Saunders tried to meet her eyes, but they were steadily avoiding his.
"My God, does she still care for him?" the planter thought. "Does she still actually love him, and will not this trouble and his presence here unite them again? She has too great a heart to harbor resentment at such a time, and she may suspect that he still loves her. If that is so, I am simply joining their hands together—I who, if I lose her, will be as miserable as he. Oh, I can't give her up! I simply can't. She is my very life."
Dolly seemed to feel the force back of his agonized stare, for she kept her eyes averted.
"He will come, I'm sure," she said, musingly, and, as he thought, eagerly. "When will the letter reach him?"
"To-night," Saunders said. "I'll urge him to come at once. I'll make the invitation as strong as I can. Shall I—mention you—that is, would you like for me to express your—sympathies?"
"Oh no, I have already written him. I wrote as soon as I heard. I couldn't help it. I cried till the paper was damp. Oh, he will know how sorry I am."

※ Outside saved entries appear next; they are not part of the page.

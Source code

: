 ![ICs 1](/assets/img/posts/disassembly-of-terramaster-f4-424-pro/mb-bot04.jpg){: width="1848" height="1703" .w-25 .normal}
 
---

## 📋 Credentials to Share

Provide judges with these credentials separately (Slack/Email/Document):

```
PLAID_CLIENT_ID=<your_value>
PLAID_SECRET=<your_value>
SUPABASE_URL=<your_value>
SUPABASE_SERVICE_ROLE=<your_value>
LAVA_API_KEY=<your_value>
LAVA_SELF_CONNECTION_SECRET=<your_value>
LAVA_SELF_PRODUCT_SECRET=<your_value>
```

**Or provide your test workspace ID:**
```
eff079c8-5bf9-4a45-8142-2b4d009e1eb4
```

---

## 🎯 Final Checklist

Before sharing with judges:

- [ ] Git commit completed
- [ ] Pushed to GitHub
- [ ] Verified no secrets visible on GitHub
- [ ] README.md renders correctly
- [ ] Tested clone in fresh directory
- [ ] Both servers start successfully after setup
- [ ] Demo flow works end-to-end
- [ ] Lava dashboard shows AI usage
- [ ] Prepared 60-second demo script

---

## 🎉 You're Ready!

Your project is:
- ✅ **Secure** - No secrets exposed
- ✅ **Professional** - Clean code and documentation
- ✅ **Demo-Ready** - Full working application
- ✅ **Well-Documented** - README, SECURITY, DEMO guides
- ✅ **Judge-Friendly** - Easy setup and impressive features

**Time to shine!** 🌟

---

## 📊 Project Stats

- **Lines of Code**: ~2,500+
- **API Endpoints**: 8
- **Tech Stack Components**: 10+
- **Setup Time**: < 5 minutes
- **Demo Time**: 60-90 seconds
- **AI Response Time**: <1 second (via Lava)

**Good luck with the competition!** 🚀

"You have written!" Saunders formed the words in his brain, but they were not uttered. A storm of despair swept through him. He shook from head to foot. She and the horse floated in a swirling mist before him.
"He will appreciate your letter," he managed to say, finally. "He will value it above all else."
"Oh no, I don't think that." She gave him her eyes in what seemed to him to be a questioning stare. "In a deep, heartrending sorrow like his he will scarcely remember my words from one day to another. Do you know what I think, Jarvis? Down inside of him he has a deeply religious nature, and I predict that he will now simply have to turn to God. After all, God is the only resort for a man in his plight."
"You may be right," Saunders returned. "His whole spirit is broken. But hope will revive. In fact, all this, sad as it is, in the long run may be good for him."